>>>> Nº 26 on My 2015 Reading Challenge – A memoir <<<<
Stuck at the bottom of the social ladder at ‘pretty much the lowest level of people at school who aren’t paid to be here,’ Maya Van Wagenen decided to begin a unique social experiment: spend the school year following a 1950s popularity guide, written by former teen model Betty Cornell. Can curlers, girdles, Vaseline, and a strand of pearls help Maya on her quest to be popular?
The real-life results are painful, funny, and include a wonderful and unexpected surprise-meeting and befriending Betty Cornell herself. Told with humour and grace, Maya’s journey offers readers of all ages a thoroughly contemporary example of kindness and self-confidence.
I so wanted to like this book, the reviews were great, the premise sounded good, so I dived into this memoir and I was fairly certain that I was going to enjoy it… I didn’t!
Ok, let’s start with the good: Maya is clearly a talented young lady when it comes to writing and I hope she has a bright future ahead of her. The story is sometimes funny enough and sweet, it’s practically impossible not to like Maya’s family or shed a little tear when her professor dies.
However, man, I did not like the project. Maybe it’s because the American Middle School reality is so different from my experience in Portugal… there we have set class of students of around 20 to 30 kids per class in each year, and that class is usually maintained throughout all of Middle School. So, when Maya describes the different popularity ranks, I can’t see it, because it doesn’t exist quite in the same way here…

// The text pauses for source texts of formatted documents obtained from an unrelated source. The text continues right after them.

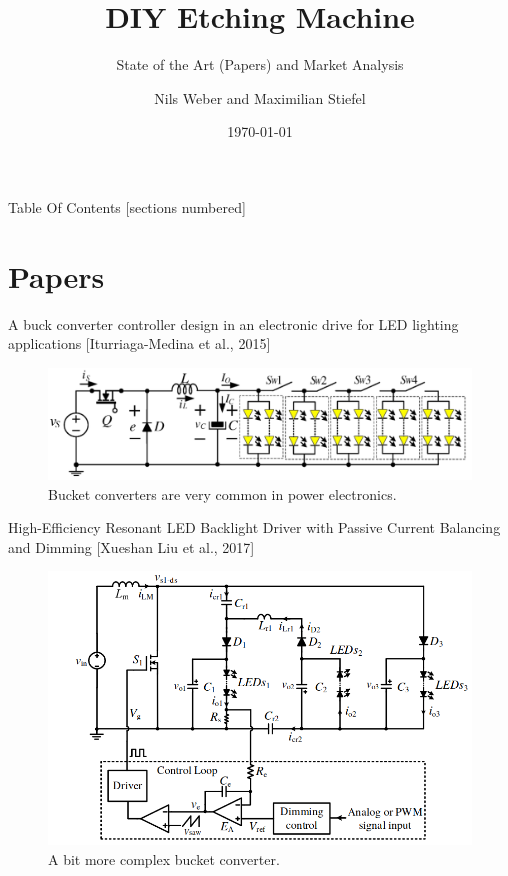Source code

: \documentclass[apectratio=169]{beamer}
\title{DIY Etching Machine}
\subtitle{State of the Art (Papers) and Market Analysis}
\date{\today}
\author{Nils Weber and Maximilian Stiefel}
\institute{Uppsala University}
\begin{document}
  \maketitle

\begin{frame}{Table Of Contents}
  [sections numbered]
  \tableofcontents[hideallsubsections]
\end{frame}

\section{Papers}

\begin{frame}{A buck converter controller design in an electronic drive for LED lighting applications [Iturriaga-Medina et al., 2015]}
  \begin{figure}
    \centering
    \includegraphics[scale = 0.42]{./fig/paper1}
    \caption{Bucket converters are very common in power electronics.}
  \end{figure}	
\end{frame}

\begin{frame}{High-Efficiency Resonant LED Backlight Driver with Passive Current Balancing and Dimming [Xueshan Liu et al., 2017]}
  \begin{figure}
    \centering
    \includegraphics[scale = 0.42]{./fig/paper3}
    \caption{A bit more complex bucket converter.}
  \end{figure}	
\end{frame}
\end{document}
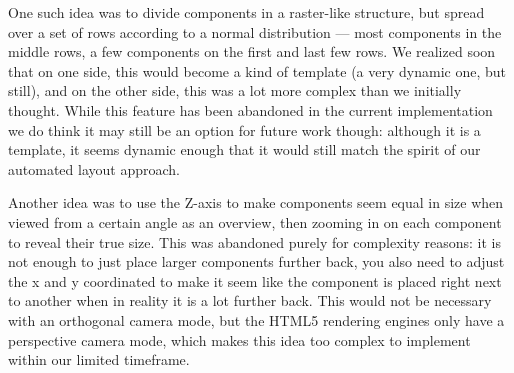     One such idea was to divide components in a raster-like structure, but
    spread over a set of rows according to a normal distribution --- most
    components in the middle rows, a few components on the first and last few
    rows. We realized soon that on one side, this would become a kind of
    template (a very dynamic one, but still), and on the other side, this was a
    lot more complex than we initially thought. While this feature has been
    abandoned in the current implementation we do think it may still be an
    option for future work though: although it is a template, it seems dynamic
    enough that it would still match the spirit of our automated layout
    approach.

    Another idea was to use the Z-axis to make components seem equal in size
    when viewed from a certain angle as an overview, then zooming in on each
    component to reveal their true size. This was abandoned purely for
    complexity reasons: it is not enough to just place larger components
    further back, you also need to adjust the x and y coordinated to make it
    seem like the component is placed right next to another when in reality it
    is a lot further back. This would not be necessary with an orthogonal
    camera mode, but the HTML5 rendering engines only have a perspective camera
    mode, which makes this idea too complex to implement within our limited
    timeframe.

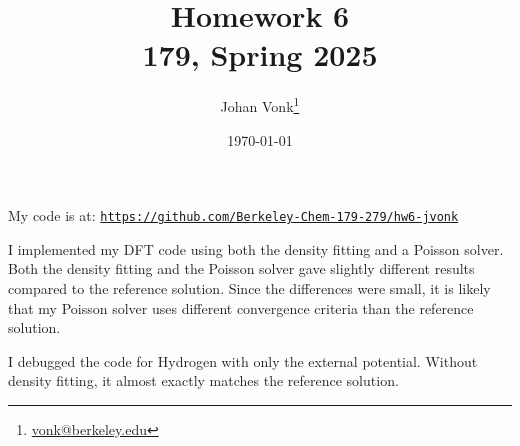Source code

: \documentclass[10pt]{article}
\title{Homework 6\\\large  179, Spring 2025}
\author{Johan Vonk\thanks{\href{mailto:vonk@berkeley.edu}{vonk@berkeley.edu}}}
\date{\today}
\begin{document}
    \maketitle
    My code is at: \href{https://github.com/Berkeley-Chem-179-279/hw6-jvonk}{\texttt{https://github.com/Berkeley-Chem-179-279/hw6-jvonk}}\\
    \begin{problems}
        \item I implemented my DFT code using both the density fitting and a Poisson solver.
        Both the density fitting and the Poisson solver gave slightly different results compared to the reference solution.
        Since the differences were small, it is likely that my Poisson solver uses different convergence criteria than the reference solution.
        \item I debugged the code for Hydrogen with only the external potential.
        Without density fitting, it almost exactly matches the reference solution.
        \item {}
    \end{problems}
\end{document}
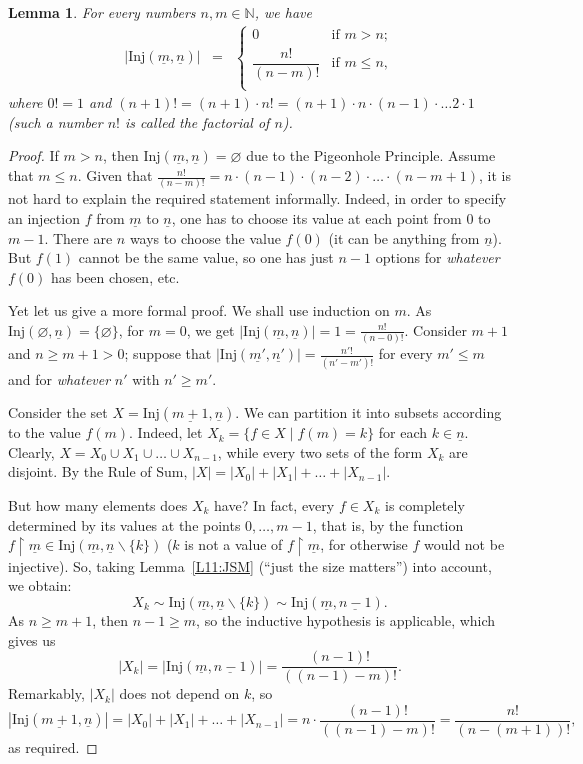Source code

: \documentclass[12pt,notitlepage]{article}
\theoremstyle{plain}
\newtheorem{lemma}[thm]{Lemma}
\theoremstyle{definition}
\theoremstyle{plain}
\newcommand{\N}{\mathbb{N}}
\renewcommand{\setminus}{\smallsetminus}
\newcommand{\void}{\varnothing}
\newcommand{\rst}{\mathop{\upharpoonright}}
\newcommand{\ul}[1]{\underline{#1}}
\newcommand{\1}{\mathbf{1}}
\newcommand{\0}{\mathbf{0}}
\begin{document}
\begin{lemma}\label{L11:num_inj}
For every numbers $n, m \in \N$, we have
$$
\begin{array}{rcll}
|\mathrm{Inj}(\ul{m},\ul{n})| &=& \begin{cases}
			0&\mbox{if } m > n;\\
			\dfrac{n!}{(n-m)!}&\mbox{if } m \leq n,\\
		\end{cases}
\end{array}
$$
where $0! = 1$ and $(n + 1)! = (n + 1)\cdot n! = (n+1)\cdot n \cdot (n - 1) \cdot \ldots 2 \cdot 1$ (such a number $n!$ is called the \emph{factorial} of $n$).
\end{lemma}
\begin{proof}
If $m > n$, then $\mathrm{Inj}(\ul{m},\ul{n}) = \void$ due to the Pigeonhole Principle. Assume that $m \leq n$. Given that $\frac{n!}{(n-m)!} = n\cdot (n - 1) \cdot (n - 2) \cdot \ldots \cdot (n - m + 1)$, it is not hard to explain the required statement informally. Indeed, in order to specify an injection $f$ from $\ul{m}$ to $\ul{n}$, one has to choose its value at each point from $0$ to $m - 1$. There are $n$ ways to choose the value $f(0)$ (it can be anything from $\ul{n}$). But $f(1)$ cannot be the same value, so one has just $n - 1$ options for \emph{whatever} $f(0)$ has been chosen, etc.

Yet let us give a more formal proof. We shall use induction on $m$. As $\mathrm{Inj}(\void,\ul{n}) = \{ \void \}$, for $m = 0$, we get $|\mathrm{Inj}(\ul{m},\ul{n})| = 1 = \frac{n!}{(n - 0)!}$. Consider $m + 1$ and $n \geq m + 1 > 0$; suppose that $|\mathrm{Inj}(\ul{m'},\ul{n'})| = \frac{n'!}{(n'-m')!}$ for every $m' \leq m$ and for \emph{whatever} $n'$ with $n' \geq m'$.

Consider the set $X = \mathrm{Inj}(\ul{m+1},\ul{n})$. We can partition it into subsets according to the value $f(m)$. Indeed, let $X_k = \{ f\in X \mid f(m) = k \}$ for each $k \in \ul{n}$. Clearly, $X = X_0 \cup X_1 \cup \ldots \cup X_{n-1}$, while every two sets of the form $X_k$ are disjoint. By the Rule of Sum, $|X| = |X_0| + |X_1| + \ldots + |X_{n-1}|$.

But how many elements does $X_k$ have? In fact, every $f \in X_k$ is completely determined by its values at the points $0,\ldots,m-1$, that is, by the function $f \rst \ul{m} \in \mathrm{Inj}(\ul{m}, \ul{n} \setminus \{k\})$ ($k$ is not a value of $f\rst \ul{m}$, for otherwise $f$ would not be injective). So, taking Lemma~\ref{L11:JSM} (``just the size matters'') into account, we obtain:
$$X_k \sim \mathrm{Inj}(\ul{m}, \ul{n} \setminus \{k\}) \sim \mathrm{Inj}(\ul{m}, \ul{n - 1}).$$
As $n \geq m + 1$, then $n - 1 \geq m$, so the inductive hypothesis is applicable, which gives us
$$|X_k| = |\mathrm{Inj}(\ul{m}, \ul{n - 1})| = \dfrac{(n-1)!}{((n-1) - m)!}.$$
Remarkably, $|X_k|$ does not depend on $k$, so
$$|\mathrm{Inj}(\ul{m+1},\ul{n})| = |X_0| + |X_1| + \ldots + |X_{n-1}| = n \cdot \dfrac{(n-1)!}{((n-1) - m)!} = \dfrac{n!}{(n- (m + 1))!},$$
as required.
\end{proof}
\end{document}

But still… besides that, it bothers me that she follows a book from the 50’s without adapting it to her reality, because let’s get honest, if your goal is to make a social experiment about popularity, are you really thinking that dressing like a grandma is going to help?! And the first chapter is a 13 year old going on a mostly crazy diet because she’s fat… is she though? Because if you look at her photos from before the diet, that girl should not be losing any weight, none at all!
Moving on. Most of her months are spent working on her exterior, only to find out that the true change comes when she changes her behavior… well, duh! But Ok, those months allowed her to gain confidence, which lead to her being able to change her posture towards other people.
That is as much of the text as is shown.